_WHAT YOU WILL DO_. The full set of entries is to be printed exactly, with pictures excluded.

_PROVIDED ENTRIES_.
....................

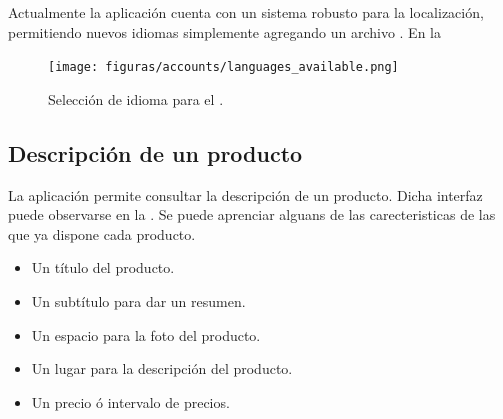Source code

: Actualmente la aplicación cuenta con un sistema robusto para la localización, permitiendo nuevos idiomas simplemente agregando un archivo \jsonNAME. En la 


\begin{figure}[H]
	\centering
	\texttt{[image: figuras/accounts/languages\_available.png]}

	\caption{Selección de idioma para el \websitesINT.}
	\label{figure:features:languages_available}
\end{figure}


\subsection{Descripción de un producto}

La aplicación permite consultar la descripción de un producto. Dicha interfaz puede observarse en la . Se puede aprenciar alguans de las carecteristicas de las que ya dispone cada producto.

\begin{itemize}
	\item
		Un título del producto.
	\item
		Un subtítulo para dar un resumen.
	\item
		Un espacio para la foto del producto.
	\item
		Un lugar para la descripción del producto.
	\item
		Un precio ó intervalo de precios.
\end{itemize}

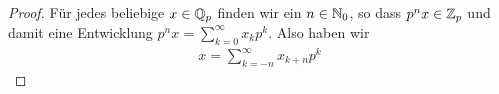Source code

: \begin{proof}
		Für jedes beliebige $x\in \mathbb{Q}_p$ finden wir ein $n\in\mathbb{N}_0$, so dass $p^{n}x \in {\mathbb{Z}_p}$ und damit eine Entwicklung $p^{n}x = \sum_{k=0}^{\infty} x_kp^k$. Also haben wir 
		\begin{align*}
			x = \sum_{k=-n}^{\infty} x_{k+n}p^k
		\end{align*}
	\end{proof}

....................

_THE COMPLETED TASK_.
Source code

: Actualmente la aplicación cuenta con un sistema robusto para la localización, permitiendo nuevos idiomas simplemente agregando un archivo \jsonNAME. En la 


\begin{figure}[H]
	\centering
	\texttt{[image: figuras/accounts/languages\_available.png]}

	\caption{Selección de idioma para el \websitesINT.}
	\label{figure:features:languages_available}
\end{figure}


\subsection{Descripción de un producto}

La aplicación permite consultar la descripción de un producto. Dicha interfaz puede observarse en la . Se puede aprenciar alguans de las carecteristicas de las que ya dispone cada producto.

\begin{itemize}
	\item
		Un título del producto.
	\item
		Un subtítulo para dar un resumen.
	\item
		Un espacio para la foto del producto.
	\item
		Un lugar para la descripción del producto.
	\item
		Un precio ó intervalo de precios.
\end{itemize}

Source code

: \begin{proof}
		Für jedes beliebige $x\in \mathbb{Q}_p$ finden wir ein $n\in\mathbb{N}_0$, so dass $p^{n}x \in {\mathbb{Z}_p}$ und damit eine Entwicklung $p^{n}x = \sum_{k=0}^{\infty} x_kp^k$. Also haben wir 
		\begin{align*}
			x = \sum_{k=-n}^{\infty} x_{k+n}p^k
		\end{align*}
	\end{proof}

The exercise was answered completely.